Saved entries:
+===+

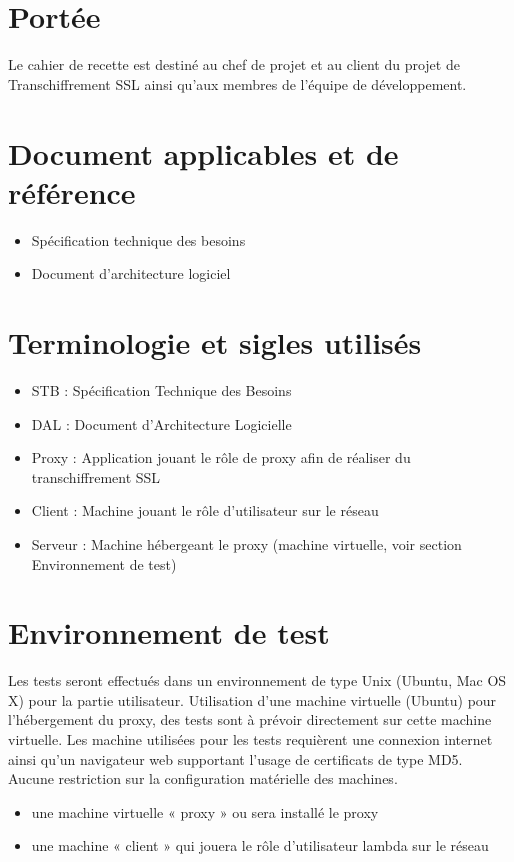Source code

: \documentclass[a4paper,11pt,french]{article}
\begin{document}
\section{Portée}
Le cahier de recette est destiné au chef de projet et au client du projet de
Transchiffrement SSL ainsi qu’aux membres de l’équipe de développement.


\section{Document applicables et de référence}

\begin{itemize}
  \item Spécification technique des besoins
  \item Document d'architecture logiciel
\end{itemize}

\section{Terminologie et sigles utilisés}

\begin{itemize}
  \item STB : Spécification Technique des Besoins
  \item DAL : Document d’Architecture Logicielle
  \item Proxy : Application jouant le rôle de proxy afin de réaliser du transchiffrement SSL
  \item Client : Machine jouant le rôle d'utilisateur sur le réseau
  \item Serveur : Machine hébergeant le proxy (machine virtuelle, voir section Environnement de test)
\end{itemize}

\section{Environnement de test}
Les tests seront effectués dans un environnement de type Unix (Ubuntu, Mac OS 
X) pour la partie utilisateur. Utilisation d'une machine virtuelle (Ubuntu) pour l'hébergement du 
proxy, des tests sont à prévoir directement sur cette machine virtuelle. Les 
machine utilisées pour les tests requièrent une connexion internet ainsi qu'un
navigateur web supportant l'usage de certificats de type MD5. Aucune restriction 
sur la configuration matérielle des machines.
\begin{itemize}
\item une machine virtuelle « proxy » ou sera installé le proxy 
\item une machine « client » qui jouera le rôle d'utilisateur lambda sur le réseau
\end{itemize}
\end{document}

+===+

YOUR GOAL:
Type out the data above again exactly as written, minus the images.

RESULT OF THIS TASK:
Source code

: \documentclass[a4paper,11pt,french]{article}
\begin{document}
\section{Portée}
Le cahier de recette est destiné au chef de projet et au client du projet de
Transchiffrement SSL ainsi qu’aux membres de l’équipe de développement.


\section{Document applicables et de référence}

\begin{itemize}
  \item Spécification technique des besoins
  \item Document d'architecture logiciel
\end{itemize}

\section{Terminologie et sigles utilisés}

\begin{itemize}
  \item STB : Spécification Technique des Besoins
  \item DAL : Document d’Architecture Logicielle
  \item Proxy : Application jouant le rôle de proxy afin de réaliser du transchiffrement SSL
  \item Client : Machine jouant le rôle d'utilisateur sur le réseau
  \item Serveur : Machine hébergeant le proxy (machine virtuelle, voir section Environnement de test)
\end{itemize}

\section{Environnement de test}
Les tests seront effectués dans un environnement de type Unix (Ubuntu, Mac OS 
X) pour la partie utilisateur. Utilisation d'une machine virtuelle (Ubuntu) pour l'hébergement du 
proxy, des tests sont à prévoir directement sur cette machine virtuelle. Les 
machine utilisées pour les tests requièrent une connexion internet ainsi qu'un
navigateur web supportant l'usage de certificats de type MD5. Aucune restriction 
sur la configuration matérielle des machines.
\begin{itemize}
\item une machine virtuelle « proxy » ou sera installé le proxy 
\item une machine « client » qui jouera le rôle d'utilisateur lambda sur le réseau
\end{itemize}
\end{document}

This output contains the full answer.